Wonder, for instance, that I imagine 14th century pilgrims to Chartres Cathedral saw when they looked up at the stained glass windows. That may be a type of awe-inspiring transcendent encounter with art, where a gut response is flushed with sheer scale and visual information.
Expectations and context affect just about everything, so with the pilgrimage, I suppose you are somewhat primed for something perspective-shifting. And while maybe that’s too grandiose a claim or romantic a vision, I’d stand up and say that the revelatory experiences I aspire to tend to the wonder/bemusement spectrum up there with revelation
The pilgrim takes off purposefully to encounter an inspiring experience. Our contemporary equivalent (perhaps without the religious directive) may know far too much to be enraptured by a visual display. Tell me it is art ahead of time, and my expectations are set to judge. But shift from the cathedral or its near equivalents in cultural significance to a more everyday context–a suburban strip mall, a highway, an intersection, a routine sequence in life. Here is where the struggle to achieve transcendence is most needed today. If even for a split second, we can sidestep the expectations of what the next second is going to look, sound or feel like, the seconds after that will be infinitely possible.
Nick Tobier (that’s me) would say (I do) that he does public construction. Nick studied landscape architecture at Harvard’s Graduate School of Design and subsequently worked as a landscape architect in private practice and with the New York City Department of Parks and Recreation/Bronx Division. Through individual and collective work, Tobier’s interest in the potential of public places has manifested itself in built public projects and actions in San Francisco, Detroit and New York, internationally from Toronto to Tokyo, and performances on the stage and in the streets from Milan to Paramaribo, Suriname and at The Edinburgh, Minneapolis and Philadelphia Fringe Festivals.
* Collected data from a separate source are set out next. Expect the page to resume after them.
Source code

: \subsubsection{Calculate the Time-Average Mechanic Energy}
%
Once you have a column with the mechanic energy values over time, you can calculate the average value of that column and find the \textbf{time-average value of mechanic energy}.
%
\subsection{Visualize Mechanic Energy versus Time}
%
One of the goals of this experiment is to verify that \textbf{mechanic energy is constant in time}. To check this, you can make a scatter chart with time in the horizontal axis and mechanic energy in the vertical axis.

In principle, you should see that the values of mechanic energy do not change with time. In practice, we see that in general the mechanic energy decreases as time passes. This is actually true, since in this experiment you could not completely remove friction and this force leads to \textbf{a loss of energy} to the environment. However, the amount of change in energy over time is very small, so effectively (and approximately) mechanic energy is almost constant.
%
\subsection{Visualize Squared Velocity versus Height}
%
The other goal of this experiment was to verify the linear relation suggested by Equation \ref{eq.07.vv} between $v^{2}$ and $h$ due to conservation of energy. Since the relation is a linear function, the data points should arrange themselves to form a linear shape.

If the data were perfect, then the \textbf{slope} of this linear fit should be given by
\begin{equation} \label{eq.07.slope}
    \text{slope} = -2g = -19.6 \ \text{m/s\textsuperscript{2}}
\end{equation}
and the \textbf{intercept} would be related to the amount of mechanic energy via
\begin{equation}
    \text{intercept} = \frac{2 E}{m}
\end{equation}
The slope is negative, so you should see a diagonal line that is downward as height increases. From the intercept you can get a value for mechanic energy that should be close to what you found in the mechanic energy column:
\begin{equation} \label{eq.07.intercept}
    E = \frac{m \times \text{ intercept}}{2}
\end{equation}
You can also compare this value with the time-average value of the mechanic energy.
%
In his work and teaching, currently as an Associate Professor in the School of Art & Design at The University of Michigan, Tobier focuses on the integration of art and society, and actively challenges artists to expand their self-definitions and scope. These efforts have included partnerships with artists and farmers; critical and celebratory involvements between artists, art students and broad communities; lectures as performances and vice-versa; and a growing commitment to lasting partnerships working with creative individuals and communities in Detroit.